Die Prachtentfaltung des Hotel Imperial am Kärntner Ring zu Wien verwandelt den normalen Bürger zum Adeligen. Die freundliche und zuvorkommende Bedienung erhebt den Gast zum König. Die Transformation des adligen Stadtpalais in ein Grandhotel im Jahr 1873 erweist sich als goldrichtig. Denn dieses Gebäude ist viel mehr als nur eine Stadtwohnung.


Das Imperial ist das vornehmste Hotel in Wien. Entsprechend nennt sich die Bar nicht nach einem Kavalier oder Zuckerbäcker, sondern nach der „Kaiserin“ von Österreich: Maria Theresia. Und entsprechend teuer sind in dieser gediegenen Umgebung die Cocktails, zumindest für Wien. Denn in Paris und London kosten sie gut das Doppelte.

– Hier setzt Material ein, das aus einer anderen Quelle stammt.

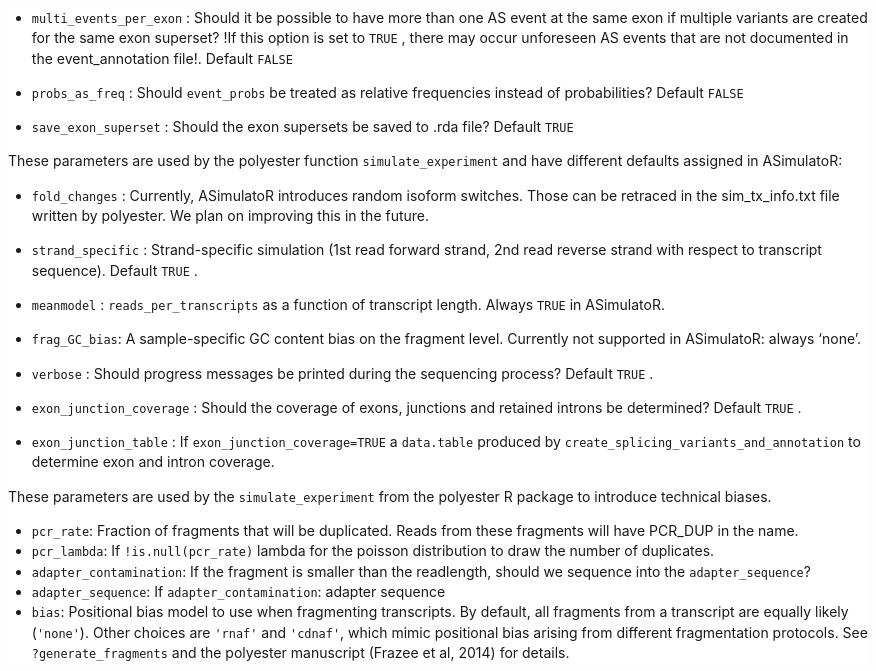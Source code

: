   - `multi_events_per_exon` : Should it be possible to have more than
    one AS event at the same exon if multiple variants are created for
    the same exon superset? \!If this option is set to `TRUE` , there
    may occur unforeseen AS events that are not documented in the
    event\_annotation file\!. Default `FALSE`

  - `probs_as_freq` : Should `event_probs` be treated as relative
    frequencies instead of probabilities? Default `FALSE`

  - `save_exon_superset` : Should the exon supersets be saved to .rda
    file? Default `TRUE`

These parameters are used by the polyester function
`simulate_experiment` and have different defaults assigned in
ASimulatoR:

  - `fold_changes` : Currently, ASimulatoR introduces random isoform
    switches. Those can be retraced in the sim\_tx\_info.txt file
    written by polyester. We plan on improving this in the future.

  - `strand_specific` : Strand-specific simulation (1st read forward
    strand, 2nd read reverse strand with respect to transcript
    sequence). Default `TRUE` .

  - `meanmodel` : `reads_per_transcripts` as a function of transcript
    length. Always `TRUE` in ASimulatoR.

  - `frag_GC_bias`: A sample-specific GC content bias on the fragment
    level. Currently not supported in ASimulatoR: always ‘none’.

  - `verbose` : Should progress messages be printed during the
    sequencing process? Default `TRUE` .

  - `exon_junction_coverage` : Should the coverage of exons, junctions
    and retained introns be determined? Default `TRUE` .

  - `exon_junction_table` : If `exon_junction_coverage=TRUE` a
    `data.table` produced by `create_splicing_variants_and_annotation`
    to determine exon and intron coverage.

These parameters are used by the `simulate_experiment` from the
polyester R package to introduce technical biases.

  - `pcr_rate`: Fraction of fragments that will be duplicated. Reads
    from these fragments will have PCR\_DUP in the name.
  - `pcr_lambda`: If `!is.null(pcr_rate)` lambda for the poisson
    distribution to draw the number of duplicates.
  - `adapter_contamination`: If the fragment is smaller than the
    readlength, should we sequence into the `adapter_sequence`?
  - `adapter_sequence`: If `adapter_contamination`: adapter sequence
  - `bias`: Positional bias model to use when fragmenting transcripts.
    By default, all fragments from a transcript are equally likely
    (`'none'`). Other choices are `'rnaf'` and `'cdnaf'`, which mimic
    positional bias arising from different fragmentation protocols. See
    `?generate_fragments` and the polyester manuscript (Frazee et al,
    2014) for details.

Bei unserem ersten Besuch an einem Samstagabend sind wir in der gut besetzten Bar vorwiegend von Einheimischen umgeben. Nach dem Studium der Karte bestellen wir unsere Martinis mit Tanqueray-Gin (EUR 15.-). Kurze Zeit später tischt uns der freundliche Bartender zwei perfekte Cocktails auf. Die Gläser wurden im Frigor vorgekühlt, so ist alles ganz kalt. Perfekt!

Im Glas sind zwei steinlose Oliven. In Silberschälchen liegen Salznüsschen und Chips. Die Bar ist sehr klein und intim. Und trotzdem spielt am Abend ein Pianist dezent am Klavier (ein Flügel hätte gar keinen Platz). Während wir unsere Martinis geniessen, verabschieden sich immer mehr Gäste, bis wir alleine sind. Die Wiener gehen sehr früh abendessen.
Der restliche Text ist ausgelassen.